-- HOW TO COMPLETE THIS TASK --
Where a line of the entries holds the string "well", copy that line.

-- DATASET ENTRIES --
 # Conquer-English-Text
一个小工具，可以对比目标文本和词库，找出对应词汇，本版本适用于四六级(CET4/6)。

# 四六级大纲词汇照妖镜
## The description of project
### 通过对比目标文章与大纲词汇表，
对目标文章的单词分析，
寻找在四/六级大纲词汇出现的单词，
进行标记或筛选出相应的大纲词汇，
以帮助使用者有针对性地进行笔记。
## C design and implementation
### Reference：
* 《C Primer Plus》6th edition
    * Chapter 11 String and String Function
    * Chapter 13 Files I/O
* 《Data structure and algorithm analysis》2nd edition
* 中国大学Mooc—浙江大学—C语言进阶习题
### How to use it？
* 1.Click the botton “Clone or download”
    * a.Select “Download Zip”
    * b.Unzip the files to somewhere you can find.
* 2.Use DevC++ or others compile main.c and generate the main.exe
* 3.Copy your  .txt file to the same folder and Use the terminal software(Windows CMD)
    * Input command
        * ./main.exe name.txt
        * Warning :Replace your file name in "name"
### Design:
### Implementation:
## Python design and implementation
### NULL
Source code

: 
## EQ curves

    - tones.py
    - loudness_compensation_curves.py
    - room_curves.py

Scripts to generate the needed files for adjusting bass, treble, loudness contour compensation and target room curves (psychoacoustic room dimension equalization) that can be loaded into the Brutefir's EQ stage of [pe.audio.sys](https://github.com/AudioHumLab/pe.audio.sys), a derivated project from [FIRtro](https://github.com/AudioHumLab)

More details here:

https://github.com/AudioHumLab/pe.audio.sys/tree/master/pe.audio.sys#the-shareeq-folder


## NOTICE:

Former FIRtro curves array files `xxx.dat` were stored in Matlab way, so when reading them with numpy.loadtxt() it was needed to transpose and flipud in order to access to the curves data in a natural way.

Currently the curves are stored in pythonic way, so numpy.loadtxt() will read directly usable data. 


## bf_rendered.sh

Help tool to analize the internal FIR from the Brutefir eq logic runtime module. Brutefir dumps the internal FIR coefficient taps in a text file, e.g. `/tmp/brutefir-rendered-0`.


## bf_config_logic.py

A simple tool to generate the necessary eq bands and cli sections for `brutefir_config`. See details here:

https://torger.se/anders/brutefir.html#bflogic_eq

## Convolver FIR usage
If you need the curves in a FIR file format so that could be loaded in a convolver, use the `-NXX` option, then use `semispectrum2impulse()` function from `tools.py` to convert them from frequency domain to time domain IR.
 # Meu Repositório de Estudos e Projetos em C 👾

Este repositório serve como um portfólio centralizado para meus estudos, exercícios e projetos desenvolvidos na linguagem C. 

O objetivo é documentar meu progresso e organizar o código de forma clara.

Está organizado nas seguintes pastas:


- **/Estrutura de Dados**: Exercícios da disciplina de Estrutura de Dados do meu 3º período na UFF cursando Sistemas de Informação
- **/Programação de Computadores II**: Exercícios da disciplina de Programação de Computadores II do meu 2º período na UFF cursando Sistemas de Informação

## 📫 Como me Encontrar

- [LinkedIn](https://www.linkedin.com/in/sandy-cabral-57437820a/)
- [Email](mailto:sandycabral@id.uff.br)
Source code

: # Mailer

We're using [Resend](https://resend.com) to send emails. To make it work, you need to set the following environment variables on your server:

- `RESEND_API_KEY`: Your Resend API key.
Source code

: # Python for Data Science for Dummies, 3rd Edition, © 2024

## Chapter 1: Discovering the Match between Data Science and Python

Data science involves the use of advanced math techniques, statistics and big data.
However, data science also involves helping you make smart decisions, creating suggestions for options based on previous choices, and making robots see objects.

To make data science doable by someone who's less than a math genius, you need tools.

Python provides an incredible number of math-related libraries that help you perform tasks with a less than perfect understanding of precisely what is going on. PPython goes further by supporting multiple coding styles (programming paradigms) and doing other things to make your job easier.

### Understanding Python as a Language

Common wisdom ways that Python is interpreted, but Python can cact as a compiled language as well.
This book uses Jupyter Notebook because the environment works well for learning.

-- ANSWER TO THE EXERCISE --
Common wisdom ways that Python is interpreted, but Python can cact as a compiled language as well.
This book uses Jupyter Notebook because the environment works well for learning.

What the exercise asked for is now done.